Decided on July 3, 2014
Friedman, J.P., Sweeny, Andrias, Saxe, Kapnick, JJ.

12916 652382/12

[*1] John R. Gochberg, et al., Plaintiffs-Appellants,

v

Sovereign Apartments, Inc., et al., Defendants-Respondents.




Storch Amini & Munves PC, New York (Jason Levin of counsel), for appellants.

Cantor, Epstein & Mazzola, LLP, New York (Gary Ehrlich of counsel), for respondents.



Order, Supreme Court, New York County (Anil C. Singh, J.), entered April 10, 2013, which granted defendants Alan Kersh and Paul Bloom's (defendants) motion to dismiss the fifth cause of action pursuant to CPLR 3211(a)(7), unanimously reversed, on the law, without costs, and the motion denied.
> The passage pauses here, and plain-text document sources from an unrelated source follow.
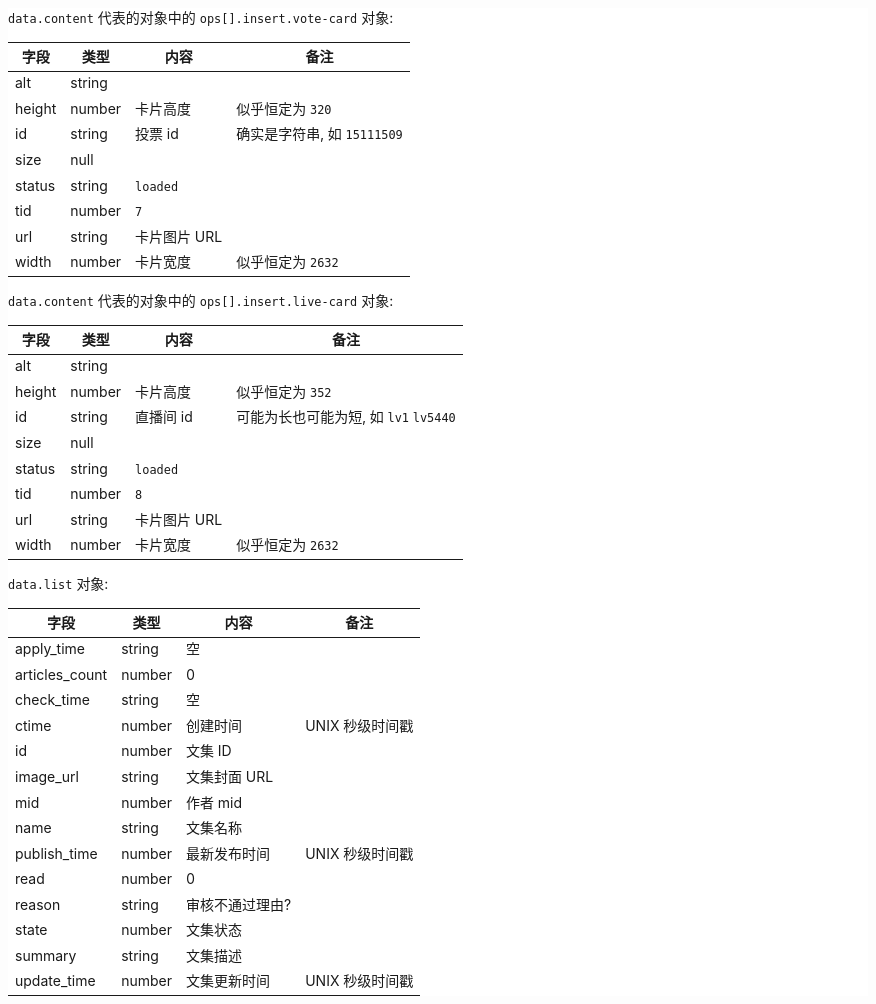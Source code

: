 `data.content` 代表的对象中的 `ops[].insert.vote-card` 对象:

| 字段 | 类型   | 内容 | 备注 |
| ---- | ------ | ---- | ---- |
| alt  | string |      |      |
| height | number | 卡片高度 | 似乎恒定为 `320` |
| id   | string | 投票 id | 确实是字符串, 如 `15111509` |
| size | null   |      |      |
| status | string | `loaded` | |
| tid  | number | `7` |     |
| url  | string | 卡片图片 URL |  |
| width | number | 卡片宽度 | 似乎恒定为 `2632` |

`data.content` 代表的对象中的 `ops[].insert.live-card` 对象:

| 字段 | 类型   | 内容 | 备注 |
| ---- | ------ | ---- | ---- |
| alt  | string |      |      |
| height | number | 卡片高度 | 似乎恒定为 `352` |
| id   | string | 直播间 id | 可能为长也可能为短, 如 `lv1` `lv5440` |
| size | null   |      |      |
| status | string | `loaded` | |
| tid  | number | `8` |     |
| url  | string | 卡片图片 URL |  |
| width | number | 卡片宽度 | 似乎恒定为 `2632` |


`data.list` 对象:

| 字段 | 类型 | 内容 | 备注 |
| ---- | ---- | ---- | ---- |
| apply_time | string | 空 |  |
| articles_count | number | 0 |  |
| check_time | string | 空 |  |
| ctime | number | 创建时间 | UNIX 秒级时间戳 |
| id | number | 文集 ID |  |
| image_url | string | 文集封面 URL |  |
| mid | number | 作者 mid |  |
| name | string | 文集名称 |  |
| publish_time | number | 最新发布时间 | UNIX 秒级时间戳 |
| read | number | 0 |  |
| reason | string | 审核不通过理由? |  |
| state | number | 文集状态 |  |
| summary | string | 文集描述 |  |
| update_time | number | 文集更新时间 | UNIX 秒级时间戳 |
Since the fifth cause of action (breach of fiduciary duty) is a tort — not a contract — claim, plaintiffs are not required to allege that defendants' actions were taken in their individual capacity instead of as directors of defendant Sovereign Apartments, Inc. (SAI) (see Fletcher v Dakota, Inc., 99 AD3d 43, 49 [1st Dept 2012]). Contrary to defendants' contention, plaintiffs' breach of fiduciary duty claim is not a breach of contract claim in disguise. Unlike Brasseur v Speranza (21 AD3d 297 [1st Dept 2005]), on which defendants rely, the complaint in the instant action alleges that individual board members "breached a duty other than, and independent of, those contractually imposed upon the board" (id. at 298). In particular, it alleges that defendants interfered with plaintiff John Gochberg's contract with nonparty EMSL Analytical Inc. by surreptitiously inducing EMSL to send to the board, rather than Mr. Gochberg, the results of the testing for which Mr. Gochberg had contracted. Such interference, if proven, would constitute a tortious act of affirmative malfeasance for which a board member, if proven personally to have committed it or to have caused its commission, would be subject to personal liability. Further, whether the business judgment rule protects defendants' actions cannot be determined as a matter of law on the pleadings since defendants' alleged action in going behind Mr. Gochberg's back to have EMSL's analysis delivered to SAI instead of Mr. Gochberg smacks of bad faith (Ackerman v 305 E. 40th Owners Corp., 189 AD2d 665, 667 [1st Dept 1993]).

THIS CONSTITUTES THE DECISION AND ORDER

OF THE SUPREME COURT, APPELLATE DIVISION, FIRST DEPARTMENT.